LIVRE : L'Horizon de Patrick Modiano - 2010

modiano_horizon"Moi aussi, j'ai essayé de construire, au cours de ces dizaines d'années, des avenues à angle droit, des façades bien rectilignes, des panneaux indicateurs pour cacher le marécage et le désordre originels, les mauvais parents, les erreurs de jeunesse. Et malgré cela, de temps en temps, je tombe sur un terrain vague qui me fait brusquement ressentir l'absence de quelqu'un, ou sur une rangée de vieux immeubles dont les façades portent les blessures de la guerre, comme un remords."

Le Modiano nouveau est arrivé - oui, je sais, je suis pas vraiment le premier sur le coup... - et c'est une cuvée qui si elle n'a rien de bien révolutionnaire en soi - une histoire d'amour de jeunesse, quelques individus louches, une disparition - démontre que le Modiano tendrait presque à vouloir échapper à ce flou constant qui lui colle à la peau : une trame qui n'est point faite que de mystères, des blancs entre les paragraphes qui s'estompent, et en prime une conclusion (nannn!!!) pleine de promesses... Un jeune homme, donc, libraire - dans une maison d'édition spécialisée dans les livres sur les sciences occultes (comme un symbole de l'étrange alchimie de la littérature ou des histoires d'amour) - qui croise les pas d'une jeune fille tour à tour gouvernante et traductrice (une gardienne de l'enfance et de la langue, mouais, pourquoi pas). Si les deux personnages ne sont pas du genre à faire des plans sur la comète, ils savent au moins ce qu'ils fuient : lui tente de se défaire tant bien que mal d'une mère collante et quémandeuse, elle d'un étrange individu dominateur qui la hante.

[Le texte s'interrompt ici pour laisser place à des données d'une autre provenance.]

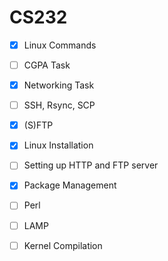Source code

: # CS232

 - [x] Linux Commands
 - [ ] CGPA Task
 - [x] Networking Task
 - [ ] SSH, Rsync, SCP
 - [x] (S)FTP
 - [x] Linux Installation
 - [ ] Setting up HTTP and FTP server
 - [x] Package Management
 - [ ] Perl
 - [ ] LAMP
 - [ ] Kernel Compilation


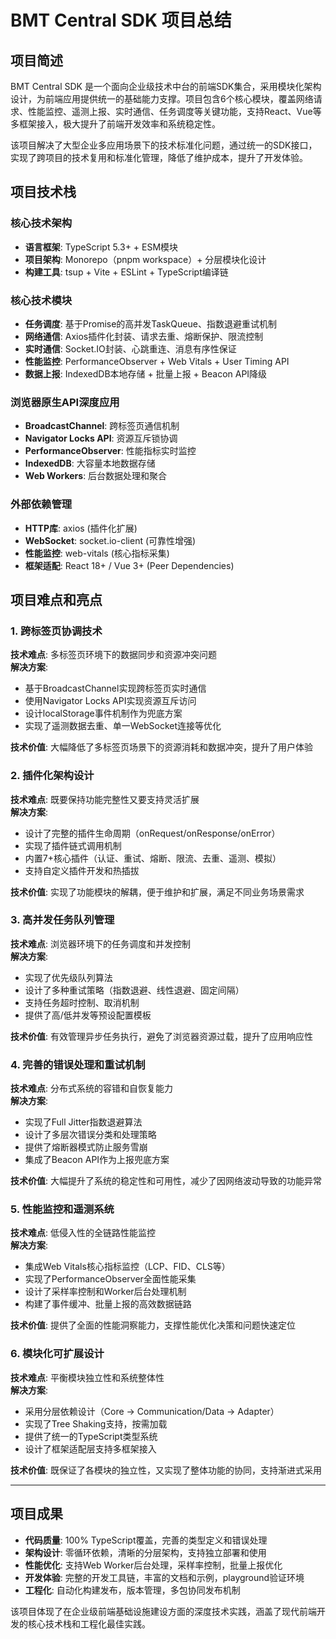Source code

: # BMT Central SDK 项目总结

## 项目简述

BMT Central SDK 是一个面向企业级技术中台的前端SDK集合，采用模块化架构设计，为前端应用提供统一的基础能力支撑。项目包含6个核心模块，覆盖网络请求、性能监控、遥测上报、实时通信、任务调度等关键功能，支持React、Vue等多框架接入，极大提升了前端开发效率和系统稳定性。

该项目解决了大型企业多应用场景下的技术标准化问题，通过统一的SDK接口，实现了跨项目的技术复用和标准化管理，降低了维护成本，提升了开发体验。

## 项目技术栈

### 核心技术架构
- **语言框架**: TypeScript 5.3+ + ESM模块
- **项目架构**: Monorepo（pnpm workspace）+ 分层模块化设计
- **构建工具**: tsup + Vite + ESLint + TypeScript编译链

### 核心技术模块
- **任务调度**: 基于Promise的高并发TaskQueue、指数退避重试机制
- **网络通信**: Axios插件化封装、请求去重、熔断保护、限流控制
- **实时通信**: Socket.IO封装、心跳重连、消息有序性保证
- **性能监控**: PerformanceObserver + Web Vitals + User Timing API
- **数据上报**: IndexedDB本地存储 + 批量上报 + Beacon API降级

### 浏览器原生API深度应用
- **BroadcastChannel**: 跨标签页通信机制
- **Navigator Locks API**: 资源互斥锁协调
- **PerformanceObserver**: 性能指标实时监控
- **IndexedDB**: 大容量本地数据存储
- **Web Workers**: 后台数据处理和聚合

### 外部依赖管理
- **HTTP库**: axios (插件化扩展)
- **WebSocket**: socket.io-client (可靠性增强)
- **性能监控**: web-vitals (核心指标采集)
- **框架适配**: React 18+ / Vue 3+ (Peer Dependencies)

## 项目难点和亮点

### 1. 跨标签页协调技术
**技术难点**: 多标签页环境下的数据同步和资源冲突问题  
**解决方案**: 
- 基于BroadcastChannel实现跨标签页实时通信
- 使用Navigator Locks API实现资源互斥访问
- 设计localStorage事件机制作为兜底方案
- 实现了遥测数据去重、单一WebSocket连接等优化

**技术价值**: 大幅降低了多标签页场景下的资源消耗和数据冲突，提升了用户体验

### 2. 插件化架构设计
**技术难点**: 既要保持功能完整性又要支持灵活扩展  
**解决方案**:
- 设计了完整的插件生命周期（onRequest/onResponse/onError）
- 实现了插件链式调用机制
- 内置7+核心插件（认证、重试、熔断、限流、去重、遥测、模拟）
- 支持自定义插件开发和热插拔

**技术价值**: 实现了功能模块的解耦，便于维护和扩展，满足不同业务场景需求

### 3. 高并发任务队列管理
**技术难点**: 浏览器环境下的任务调度和并发控制  
**解决方案**:
- 实现了优先级队列算法
- 设计了多种重试策略（指数退避、线性退避、固定间隔）
- 支持任务超时控制、取消机制
- 提供了高/低并发等预设配置模板

**技术价值**: 有效管理异步任务执行，避免了浏览器资源过载，提升了应用响应性

### 4. 完善的错误处理和重试机制
**技术难点**: 分布式系统的容错和自恢复能力  
**解决方案**:
- 实现了Full Jitter指数退避算法
- 设计了多层次错误分类和处理策略
- 提供了熔断器模式防止服务雪崩
- 集成了Beacon API作为上报兜底方案

**技术价值**: 大幅提升了系统的稳定性和可用性，减少了因网络波动导致的功能异常

### 5. 性能监控和遥测系统
**技术难点**: 低侵入性的全链路性能监控  
**解决方案**:
- 集成Web Vitals核心指标监控（LCP、FID、CLS等）
- 实现了PerformanceObserver全面性能采集
- 设计了采样率控制和Worker后台处理机制
- 构建了事件缓冲、批量上报的高效数据链路

**技术价值**: 提供了全面的性能洞察能力，支撑性能优化决策和问题快速定位

### 6. 模块化可扩展设计
**技术难点**: 平衡模块独立性和系统整体性  
**解决方案**:
- 采用分层依赖设计（Core → Communication/Data → Adapter）
- 实现了Tree Shaking支持，按需加载
- 提供了统一的TypeScript类型系统
- 设计了框架适配层支持多框架接入

**技术价值**: 既保证了各模块的独立性，又实现了整体功能的协同，支持渐进式采用

---

## 项目成果

- **代码质量**: 100% TypeScript覆盖，完善的类型定义和错误处理
- **架构设计**: 零循环依赖，清晰的分层架构，支持独立部署和使用
- **性能优化**: 支持Web Worker后台处理，采样率控制，批量上报优化
- **开发体验**: 完整的开发工具链，丰富的文档和示例，playground验证环境
- **工程化**: 自动化构建发布，版本管理，多包协同发布机制

该项目体现了在企业级前端基础设施建设方面的深度技术实践，涵盖了现代前端开发的核心技术栈和工程化最佳实践。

Deux individus qui sont comme un refuge l'un pour l'autre, s'accommodant l'un de l'autre au présent à défaut de construire un avenir. Le gars Modiano nous livre tour à tour quelques jolies petites sentences pleines d'une lucidité teintée de fatalisme ("On s'imagine, avec la légèreté de la jeunesse, s'en tirer à bon compte et avoir échappé à une vieille malédiction, sous prétexte que l'on a vécu quelques semaines de tranquillité et d'insouciance dans un pays neutre, au bord d'un lac ensoleillé. Mais bientôt, c'est le rappel à l'ordre. Non, on ne s'en tire pas aussi facilement"), mais sait aussi livrer certaines phrases où une légère pointe d'optimisme finit par se faire sentir ("Mieux valait ne pas en savoir en plus. Au moins, avec le doute, il demeure encore une forme espoir, une ligne de fuite vers l'horizon. On se dit que le temps n'a peut-être pas achevé son travail de destruction et qu'il y aura encore des rendez-vous."). Voilà de toute façon un écrivain qui est à maturité depuis au moins vingt ans et dont la petite musique est si familière qu'on prendrait plaisir à lire chacune de ses nouvelles moutures les yeux fermés - je sais, c'est plutôt retors quand on y songe.